According to the joint statement, innovation in digital money and payments has the potential to bring significant benefits but also raise public policy and regulatory issues.
To quote the G7:
“G7 Central Banks have been exploring the opportunities, challenges as well as the monetary and financial stability implications of Central Bank Digital Currencies (CBDCs) and we commit to work together, as Finance Ministries and Central Banks, within our respective mandates, on their wider public policy implications. We note that any CBDCs, as a form of central bank money, could act as both a liquid, safe settlement asset and as an anchor for the payments system. Our objective is to ensure that CBDCs are grounded in long-standing public sector commitments to transparency, the rule of law and sound economic governance. CBDCs should be resilient and energy-efficient; support innovation, competition, inclusion, and could enhance cross-border payments; they should operate within appropriate privacy frameworks and minimise spillovers. We will work towards common principles and publish conclusions later in the year.”
The G7 continued to state that no global stablecoin project should begin operation until it adequately addresses relevant legal, regulatory, and oversight requirements through appropriate design and by adhering to applicable standards.

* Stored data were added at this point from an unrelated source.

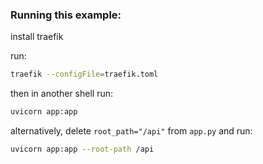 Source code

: ### Running this example:
install traefik

run:
```sh
traefik --configFile=traefik.toml
```

then in another shell run:
```sh
uvicorn app:app
```

alternatively, delete `root_path="/api"` from `app.py` and run:
```sh
uvicorn app:app --root-path /api
```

This statement may be in reaction to Facebook’s failed attempt to create a global, non-sovereign currency, once called Libra, and now re-animated as Diem – a scaled down digital currency attempting to commence as a digital dollar.

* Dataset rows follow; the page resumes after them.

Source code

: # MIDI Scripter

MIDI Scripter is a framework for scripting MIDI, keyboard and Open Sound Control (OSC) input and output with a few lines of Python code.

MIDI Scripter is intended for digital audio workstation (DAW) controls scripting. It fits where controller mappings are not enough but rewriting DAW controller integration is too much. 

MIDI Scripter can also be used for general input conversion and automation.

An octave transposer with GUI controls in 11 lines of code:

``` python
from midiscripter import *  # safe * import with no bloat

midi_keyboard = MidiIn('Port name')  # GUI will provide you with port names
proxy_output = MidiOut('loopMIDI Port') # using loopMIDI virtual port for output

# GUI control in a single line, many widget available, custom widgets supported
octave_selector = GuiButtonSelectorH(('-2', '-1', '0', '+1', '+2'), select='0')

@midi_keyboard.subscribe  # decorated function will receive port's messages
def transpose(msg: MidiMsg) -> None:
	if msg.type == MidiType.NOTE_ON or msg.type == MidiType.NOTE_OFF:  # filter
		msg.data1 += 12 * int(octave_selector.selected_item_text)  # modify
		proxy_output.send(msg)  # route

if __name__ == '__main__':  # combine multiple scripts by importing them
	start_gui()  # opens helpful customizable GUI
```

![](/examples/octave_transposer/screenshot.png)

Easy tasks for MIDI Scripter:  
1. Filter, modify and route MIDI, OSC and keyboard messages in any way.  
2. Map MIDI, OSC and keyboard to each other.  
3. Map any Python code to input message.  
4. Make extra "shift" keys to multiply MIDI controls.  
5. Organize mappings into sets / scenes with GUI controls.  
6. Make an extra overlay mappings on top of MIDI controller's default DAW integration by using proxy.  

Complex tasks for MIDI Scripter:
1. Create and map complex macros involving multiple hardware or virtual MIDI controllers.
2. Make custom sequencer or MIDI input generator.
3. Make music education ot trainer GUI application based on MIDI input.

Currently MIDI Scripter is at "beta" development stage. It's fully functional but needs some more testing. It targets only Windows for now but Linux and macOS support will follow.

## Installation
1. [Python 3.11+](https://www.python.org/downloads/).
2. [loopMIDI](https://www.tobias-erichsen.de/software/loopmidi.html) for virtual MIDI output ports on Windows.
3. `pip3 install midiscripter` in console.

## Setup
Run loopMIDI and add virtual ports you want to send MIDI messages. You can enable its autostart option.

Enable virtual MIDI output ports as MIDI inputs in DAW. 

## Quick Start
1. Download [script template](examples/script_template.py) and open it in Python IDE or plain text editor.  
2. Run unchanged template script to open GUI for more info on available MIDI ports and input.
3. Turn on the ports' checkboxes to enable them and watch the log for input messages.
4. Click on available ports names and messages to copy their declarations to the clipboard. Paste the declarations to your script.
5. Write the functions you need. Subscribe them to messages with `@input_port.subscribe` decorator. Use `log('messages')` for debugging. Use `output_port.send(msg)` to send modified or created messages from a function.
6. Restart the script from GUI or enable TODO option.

The G& says they are committed to international cooperation to ensure common standards, including by supporting international standard setting bodies in reviewing existing regulatory standards, and emphasize the importance of addressing any identified gaps.
“We support the FSB’s ongoing work in reviewing regulatory, supervisory and oversight challenges to the implementation of its High Level Recommendations for global stablecoin arrangements. We continue to support the ambitious implementation of the G20 Roadmap to enhance cross–border payments and welcome the publication of the FSB consultation on Targets for Addressing the Four Challenges of Cross-border Payments.”
Of note is a statement in support of the Financial Action Task Force (FATF) standards for stopping money laundering and illicit activity in the global financial system. The G7 states that implementation of standards remains “uneven” and calls on members, along with “FATF-Style Regional Bodies” to step things up in the battle with money laundering. While not mentioning crypto by name, digital assets are included in the FATF standards – most recently the requirements as outlined in the “Travel Rule” that compels VASPs (virtual asset service providers) to maintain buyer and seller records in just about all crypto transactions.